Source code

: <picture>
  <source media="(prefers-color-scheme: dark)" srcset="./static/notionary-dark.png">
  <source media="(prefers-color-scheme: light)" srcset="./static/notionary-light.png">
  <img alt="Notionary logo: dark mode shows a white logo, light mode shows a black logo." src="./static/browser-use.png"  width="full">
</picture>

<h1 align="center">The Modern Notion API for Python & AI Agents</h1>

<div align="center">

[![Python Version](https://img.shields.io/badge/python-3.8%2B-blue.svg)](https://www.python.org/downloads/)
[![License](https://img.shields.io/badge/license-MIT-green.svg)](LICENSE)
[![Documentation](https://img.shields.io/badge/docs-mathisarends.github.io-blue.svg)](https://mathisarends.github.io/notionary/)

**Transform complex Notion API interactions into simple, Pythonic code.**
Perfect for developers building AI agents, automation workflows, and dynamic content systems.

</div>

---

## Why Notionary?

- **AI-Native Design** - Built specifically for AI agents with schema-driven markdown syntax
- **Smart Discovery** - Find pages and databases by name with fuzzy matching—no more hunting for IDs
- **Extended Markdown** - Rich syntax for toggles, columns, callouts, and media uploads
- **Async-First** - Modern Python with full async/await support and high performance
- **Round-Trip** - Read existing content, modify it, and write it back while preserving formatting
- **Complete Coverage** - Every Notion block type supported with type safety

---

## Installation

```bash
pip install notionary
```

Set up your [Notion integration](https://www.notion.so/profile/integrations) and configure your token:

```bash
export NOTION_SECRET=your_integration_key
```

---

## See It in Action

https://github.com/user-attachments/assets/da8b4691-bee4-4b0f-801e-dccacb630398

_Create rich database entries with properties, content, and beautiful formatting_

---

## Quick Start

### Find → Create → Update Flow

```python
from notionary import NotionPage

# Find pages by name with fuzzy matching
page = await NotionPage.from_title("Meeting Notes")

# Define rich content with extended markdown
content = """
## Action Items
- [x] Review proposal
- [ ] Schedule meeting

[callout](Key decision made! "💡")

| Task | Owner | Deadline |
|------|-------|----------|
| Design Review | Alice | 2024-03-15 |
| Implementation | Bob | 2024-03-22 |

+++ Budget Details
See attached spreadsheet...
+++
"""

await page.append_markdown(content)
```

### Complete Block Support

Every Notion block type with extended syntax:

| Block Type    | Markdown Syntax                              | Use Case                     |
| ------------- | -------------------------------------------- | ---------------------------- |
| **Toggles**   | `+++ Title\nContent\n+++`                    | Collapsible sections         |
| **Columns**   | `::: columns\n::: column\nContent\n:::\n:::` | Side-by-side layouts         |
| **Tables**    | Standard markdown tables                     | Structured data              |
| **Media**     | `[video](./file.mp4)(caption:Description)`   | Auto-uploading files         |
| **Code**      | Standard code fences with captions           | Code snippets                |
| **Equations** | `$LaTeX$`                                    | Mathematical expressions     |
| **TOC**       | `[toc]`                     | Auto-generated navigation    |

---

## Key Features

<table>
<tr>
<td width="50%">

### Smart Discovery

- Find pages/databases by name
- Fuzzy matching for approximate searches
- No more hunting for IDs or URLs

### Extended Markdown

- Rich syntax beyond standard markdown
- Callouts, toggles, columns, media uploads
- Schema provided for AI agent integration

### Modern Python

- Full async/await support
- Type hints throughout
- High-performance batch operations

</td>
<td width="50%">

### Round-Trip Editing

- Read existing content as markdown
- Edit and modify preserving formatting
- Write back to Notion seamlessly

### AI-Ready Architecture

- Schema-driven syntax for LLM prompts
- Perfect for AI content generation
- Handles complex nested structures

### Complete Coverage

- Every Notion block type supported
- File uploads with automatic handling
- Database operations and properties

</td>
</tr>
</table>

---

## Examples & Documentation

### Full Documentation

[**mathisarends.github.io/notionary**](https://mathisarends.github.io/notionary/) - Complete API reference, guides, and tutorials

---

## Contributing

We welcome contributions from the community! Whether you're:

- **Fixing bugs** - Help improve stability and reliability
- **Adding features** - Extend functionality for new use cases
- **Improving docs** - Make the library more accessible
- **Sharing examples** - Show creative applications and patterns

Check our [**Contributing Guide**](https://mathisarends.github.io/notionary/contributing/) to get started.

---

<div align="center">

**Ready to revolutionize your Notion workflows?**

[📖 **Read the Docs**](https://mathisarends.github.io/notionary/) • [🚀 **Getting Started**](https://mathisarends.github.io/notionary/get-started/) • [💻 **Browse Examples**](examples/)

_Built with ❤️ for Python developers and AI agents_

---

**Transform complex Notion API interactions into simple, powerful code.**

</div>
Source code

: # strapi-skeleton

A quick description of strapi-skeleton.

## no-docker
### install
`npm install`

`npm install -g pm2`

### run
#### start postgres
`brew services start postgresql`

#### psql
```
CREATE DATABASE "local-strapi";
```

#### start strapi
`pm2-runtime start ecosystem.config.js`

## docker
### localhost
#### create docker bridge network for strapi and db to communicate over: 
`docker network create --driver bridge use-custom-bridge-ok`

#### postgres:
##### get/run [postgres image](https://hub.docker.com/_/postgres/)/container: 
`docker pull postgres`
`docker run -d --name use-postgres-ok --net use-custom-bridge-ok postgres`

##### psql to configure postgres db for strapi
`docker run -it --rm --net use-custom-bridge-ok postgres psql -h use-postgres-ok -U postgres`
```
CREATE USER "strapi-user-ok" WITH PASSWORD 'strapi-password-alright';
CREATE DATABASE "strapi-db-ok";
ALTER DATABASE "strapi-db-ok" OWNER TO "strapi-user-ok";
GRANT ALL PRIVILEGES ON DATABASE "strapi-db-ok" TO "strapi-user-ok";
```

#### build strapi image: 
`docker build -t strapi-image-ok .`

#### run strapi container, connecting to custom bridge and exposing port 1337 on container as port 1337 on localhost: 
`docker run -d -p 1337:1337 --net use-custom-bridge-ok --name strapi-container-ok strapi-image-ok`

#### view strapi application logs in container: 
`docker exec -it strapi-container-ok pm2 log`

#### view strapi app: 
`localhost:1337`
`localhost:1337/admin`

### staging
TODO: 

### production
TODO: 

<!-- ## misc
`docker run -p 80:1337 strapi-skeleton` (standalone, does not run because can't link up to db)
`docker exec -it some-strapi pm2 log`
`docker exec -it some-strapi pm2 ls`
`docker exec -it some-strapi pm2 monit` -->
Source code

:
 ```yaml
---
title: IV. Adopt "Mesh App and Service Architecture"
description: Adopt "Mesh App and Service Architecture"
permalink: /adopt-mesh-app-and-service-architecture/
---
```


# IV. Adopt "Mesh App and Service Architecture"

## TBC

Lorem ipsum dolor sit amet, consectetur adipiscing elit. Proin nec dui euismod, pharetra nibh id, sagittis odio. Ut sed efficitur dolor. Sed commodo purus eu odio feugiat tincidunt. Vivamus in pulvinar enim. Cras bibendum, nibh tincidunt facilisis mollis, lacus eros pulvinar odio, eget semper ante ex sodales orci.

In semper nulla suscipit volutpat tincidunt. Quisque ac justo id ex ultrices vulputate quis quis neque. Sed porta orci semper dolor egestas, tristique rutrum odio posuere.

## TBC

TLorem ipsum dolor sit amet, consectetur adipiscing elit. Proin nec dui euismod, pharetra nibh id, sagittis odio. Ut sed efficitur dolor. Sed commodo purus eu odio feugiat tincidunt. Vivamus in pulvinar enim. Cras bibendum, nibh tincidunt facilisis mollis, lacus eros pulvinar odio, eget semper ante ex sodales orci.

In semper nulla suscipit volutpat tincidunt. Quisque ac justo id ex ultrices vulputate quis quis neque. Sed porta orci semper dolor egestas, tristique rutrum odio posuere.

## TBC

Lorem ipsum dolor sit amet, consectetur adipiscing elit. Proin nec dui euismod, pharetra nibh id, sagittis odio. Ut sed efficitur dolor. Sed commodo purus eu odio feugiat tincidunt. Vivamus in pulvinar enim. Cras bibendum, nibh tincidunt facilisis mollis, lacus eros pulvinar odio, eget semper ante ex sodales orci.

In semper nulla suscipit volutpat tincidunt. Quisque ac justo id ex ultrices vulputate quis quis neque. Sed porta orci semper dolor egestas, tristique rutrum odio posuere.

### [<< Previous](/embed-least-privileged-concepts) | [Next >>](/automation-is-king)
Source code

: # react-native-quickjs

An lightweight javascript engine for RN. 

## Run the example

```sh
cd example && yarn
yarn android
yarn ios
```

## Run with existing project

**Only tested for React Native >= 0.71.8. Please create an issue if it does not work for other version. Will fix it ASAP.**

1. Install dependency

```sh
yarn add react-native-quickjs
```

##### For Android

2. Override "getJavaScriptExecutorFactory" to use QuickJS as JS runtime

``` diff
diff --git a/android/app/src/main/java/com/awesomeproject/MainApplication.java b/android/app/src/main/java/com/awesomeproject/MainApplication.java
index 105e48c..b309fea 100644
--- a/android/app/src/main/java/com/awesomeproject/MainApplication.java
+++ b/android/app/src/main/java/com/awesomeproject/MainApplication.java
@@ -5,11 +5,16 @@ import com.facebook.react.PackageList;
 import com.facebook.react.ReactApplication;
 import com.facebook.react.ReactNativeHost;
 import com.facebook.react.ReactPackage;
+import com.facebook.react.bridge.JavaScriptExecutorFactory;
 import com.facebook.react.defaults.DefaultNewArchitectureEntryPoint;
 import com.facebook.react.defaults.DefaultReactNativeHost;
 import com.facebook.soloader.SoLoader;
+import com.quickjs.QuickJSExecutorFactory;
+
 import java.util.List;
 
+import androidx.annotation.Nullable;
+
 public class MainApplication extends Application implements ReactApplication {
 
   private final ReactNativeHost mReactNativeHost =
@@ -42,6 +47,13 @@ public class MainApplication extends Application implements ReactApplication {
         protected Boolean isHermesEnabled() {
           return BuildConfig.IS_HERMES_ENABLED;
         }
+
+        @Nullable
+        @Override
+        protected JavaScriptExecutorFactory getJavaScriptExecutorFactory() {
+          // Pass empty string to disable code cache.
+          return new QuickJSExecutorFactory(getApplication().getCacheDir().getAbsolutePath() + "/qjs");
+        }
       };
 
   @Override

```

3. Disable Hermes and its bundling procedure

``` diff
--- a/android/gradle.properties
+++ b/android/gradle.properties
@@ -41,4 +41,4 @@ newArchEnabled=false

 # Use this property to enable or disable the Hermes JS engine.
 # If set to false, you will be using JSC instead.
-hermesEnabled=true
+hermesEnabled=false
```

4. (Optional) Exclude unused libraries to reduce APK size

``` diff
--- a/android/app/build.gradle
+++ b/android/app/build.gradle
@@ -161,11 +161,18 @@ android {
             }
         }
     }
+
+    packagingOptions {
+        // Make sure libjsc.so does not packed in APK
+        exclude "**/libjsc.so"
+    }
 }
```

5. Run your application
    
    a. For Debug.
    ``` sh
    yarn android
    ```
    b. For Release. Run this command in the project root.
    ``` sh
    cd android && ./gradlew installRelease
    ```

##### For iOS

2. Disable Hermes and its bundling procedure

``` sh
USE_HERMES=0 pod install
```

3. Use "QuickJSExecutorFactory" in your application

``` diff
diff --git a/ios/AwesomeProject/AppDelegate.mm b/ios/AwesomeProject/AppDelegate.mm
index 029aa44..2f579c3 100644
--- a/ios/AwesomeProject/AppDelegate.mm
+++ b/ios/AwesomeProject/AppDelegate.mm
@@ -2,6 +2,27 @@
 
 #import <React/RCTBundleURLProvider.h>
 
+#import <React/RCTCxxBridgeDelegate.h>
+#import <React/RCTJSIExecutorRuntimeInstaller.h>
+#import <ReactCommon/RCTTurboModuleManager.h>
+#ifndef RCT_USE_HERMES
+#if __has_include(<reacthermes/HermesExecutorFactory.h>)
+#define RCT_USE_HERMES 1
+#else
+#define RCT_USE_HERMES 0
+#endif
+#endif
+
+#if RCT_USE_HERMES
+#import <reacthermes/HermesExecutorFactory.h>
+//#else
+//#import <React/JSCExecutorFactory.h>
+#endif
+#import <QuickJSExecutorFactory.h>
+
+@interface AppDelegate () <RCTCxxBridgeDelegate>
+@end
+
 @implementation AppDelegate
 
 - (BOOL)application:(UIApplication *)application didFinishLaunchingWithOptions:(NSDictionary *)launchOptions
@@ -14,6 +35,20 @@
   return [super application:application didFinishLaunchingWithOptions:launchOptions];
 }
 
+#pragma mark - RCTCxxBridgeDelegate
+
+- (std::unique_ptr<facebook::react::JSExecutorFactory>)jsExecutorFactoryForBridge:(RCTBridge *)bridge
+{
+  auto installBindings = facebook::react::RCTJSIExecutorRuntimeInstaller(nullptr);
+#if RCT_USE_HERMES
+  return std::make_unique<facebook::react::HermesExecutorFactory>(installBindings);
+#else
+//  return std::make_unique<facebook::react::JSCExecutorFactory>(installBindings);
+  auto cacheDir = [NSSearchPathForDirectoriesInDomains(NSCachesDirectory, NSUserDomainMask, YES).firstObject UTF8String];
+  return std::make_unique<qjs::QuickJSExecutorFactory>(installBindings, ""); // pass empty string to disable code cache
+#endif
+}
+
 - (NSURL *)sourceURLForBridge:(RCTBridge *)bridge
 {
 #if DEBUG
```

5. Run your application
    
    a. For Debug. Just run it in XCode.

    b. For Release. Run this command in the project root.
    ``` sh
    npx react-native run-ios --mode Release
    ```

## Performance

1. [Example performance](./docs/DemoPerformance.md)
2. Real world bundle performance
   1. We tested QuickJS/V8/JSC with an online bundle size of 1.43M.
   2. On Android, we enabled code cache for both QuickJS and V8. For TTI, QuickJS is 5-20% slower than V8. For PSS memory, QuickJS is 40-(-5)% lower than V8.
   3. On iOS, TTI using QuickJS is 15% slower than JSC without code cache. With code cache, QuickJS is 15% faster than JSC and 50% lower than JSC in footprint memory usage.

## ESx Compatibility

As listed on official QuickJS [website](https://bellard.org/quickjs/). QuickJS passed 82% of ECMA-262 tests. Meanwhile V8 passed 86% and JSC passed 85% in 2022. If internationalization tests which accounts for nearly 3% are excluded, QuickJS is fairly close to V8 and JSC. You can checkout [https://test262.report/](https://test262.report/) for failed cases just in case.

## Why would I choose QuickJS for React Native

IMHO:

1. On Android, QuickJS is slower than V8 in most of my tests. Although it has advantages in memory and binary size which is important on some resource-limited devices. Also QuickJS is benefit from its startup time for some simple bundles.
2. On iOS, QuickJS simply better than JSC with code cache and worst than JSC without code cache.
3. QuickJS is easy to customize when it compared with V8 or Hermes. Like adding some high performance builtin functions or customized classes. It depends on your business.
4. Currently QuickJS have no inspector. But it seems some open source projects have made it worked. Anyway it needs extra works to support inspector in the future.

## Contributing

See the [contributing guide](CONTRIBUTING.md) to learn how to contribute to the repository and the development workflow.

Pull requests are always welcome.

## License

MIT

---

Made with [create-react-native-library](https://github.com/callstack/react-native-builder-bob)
════════
# About this task
Some lines of the records may contain the string "engine". State how many do, as a number alone.

# Written response
2